Some people worry that getting help is a sign of weakness. If you do, it is actually the exact opposite. It is actually a sign of great strength to take steps toward getting your life back on track. Talking with a therapist or counselor can help you deal with thoughts, behaviors, symptoms, stresses, goals, past experiences, and other areas that can promote your recovery.
Of course, talking with a therapist about personal issues can be tough, but it can help you come to grips with problems in your life. It can also offer an emotional release and a sense of really being heard, understood and supported.
Therapy can help you to:
Feel stronger in the face of challenges
Change behaviors that hold you back
look at ways of thinking that affect how you feel
Heal pains from the past
Build relationship skills
Figure out your goals
Strengthen your self-confidence
Cope with symptoms
Handle strong emotions like fear, grief or anger
Enhance your problem solving skills
Depending on your situation, therapy can be fairly short or longer-term. Often, people see their therapists once a week for 50 minutes.
Your first session will be different from future visits. The initial visit is more of a "getting to know you" session and will help your therapist get an idea of how to proceed with your treatment.
Therapy may not help you immediately. Over time, though, it can help you develop more coping skills, stronger relationships, and a better sense of yourself.
Getting The Most Out Of Therapy
Therapy likely will work best if there is a partnership between you and the therapist.
Don't just sit there! Take an active part in your sessions.
You can strengthen your therapy in many ways.
Tell your provider your goals for treatment. Think about whether there are certain behaviors or issues you care about most.
Keep an open mind. Be willing to consider new ways of behaving and thinking that might improve the quality of your life. We all resist change, so don't be surprised if you are tempted to quit right before some real changes happen.
Be open and honest. Your therapist can't really help you if you don't share the whole picture. Don't say you're fine if you're not.
Take your therapy home. You might consider keeping a journal or other ways to focus on what you've been discussing in therapy. Think about ways to use ideas from therapy in your daily life.
If the problems in your life are stopping you from functioning well or feeling good, professional help can make a big difference.
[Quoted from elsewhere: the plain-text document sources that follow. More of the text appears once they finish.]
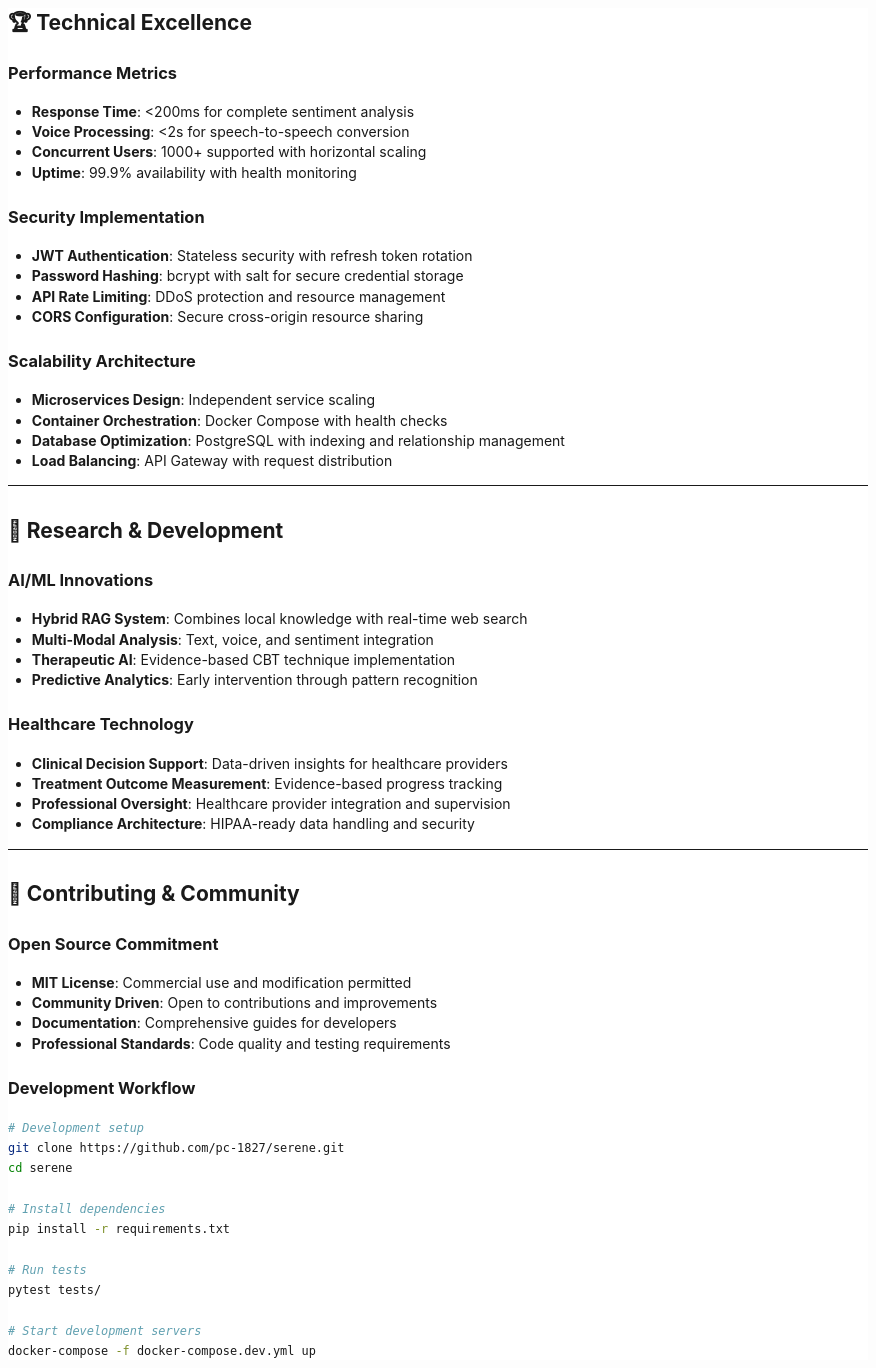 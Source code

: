 
## 🏆 **Technical Excellence**

### **Performance Metrics**
- **Response Time**: <200ms for complete sentiment analysis
- **Voice Processing**: <2s for speech-to-speech conversion
- **Concurrent Users**: 1000+ supported with horizontal scaling
- **Uptime**: 99.9% availability with health monitoring

### **Security Implementation**
- **JWT Authentication**: Stateless security with refresh token rotation
- **Password Hashing**: bcrypt with salt for secure credential storage
- **API Rate Limiting**: DDoS protection and resource management
- **CORS Configuration**: Secure cross-origin resource sharing

### **Scalability Architecture**
- **Microservices Design**: Independent service scaling
- **Container Orchestration**: Docker Compose with health checks
- **Database Optimization**: PostgreSQL with indexing and relationship management
- **Load Balancing**: API Gateway with request distribution

---

## 🔬 **Research & Development**

### **AI/ML Innovations**
- **Hybrid RAG System**: Combines local knowledge with real-time web search
- **Multi-Modal Analysis**: Text, voice, and sentiment integration
- **Therapeutic AI**: Evidence-based CBT technique implementation
- **Predictive Analytics**: Early intervention through pattern recognition

### **Healthcare Technology**
- **Clinical Decision Support**: Data-driven insights for healthcare providers
- **Treatment Outcome Measurement**: Evidence-based progress tracking
- **Professional Oversight**: Healthcare provider integration and supervision
- **Compliance Architecture**: HIPAA-ready data handling and security

---

## 🤝 **Contributing & Community**

### **Open Source Commitment**
- **MIT License**: Commercial use and modification permitted
- **Community Driven**: Open to contributions and improvements
- **Documentation**: Comprehensive guides for developers
- **Professional Standards**: Code quality and testing requirements

### **Development Workflow**
```bash
# Development setup
git clone https://github.com/pc-1827/serene.git
cd serene

# Install dependencies
pip install -r requirements.txt

# Run tests
pytest tests/

# Start development servers
docker-compose -f docker-compose.dev.yml up
```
And if you're having trouble, know that you are not alone: One in four adults in this country have a mental health problem in any given year.
Of course, you don't have to be in crisis to seek help. Why wait until you're really suffering? Even if you're not sure that you'd benefit from help, it can't hurt to explore the possibility.
Most people who seek help feel better. For example, more than 80% of people treated for depression improve. Treatment for panic disorders has up to a 90% success rate.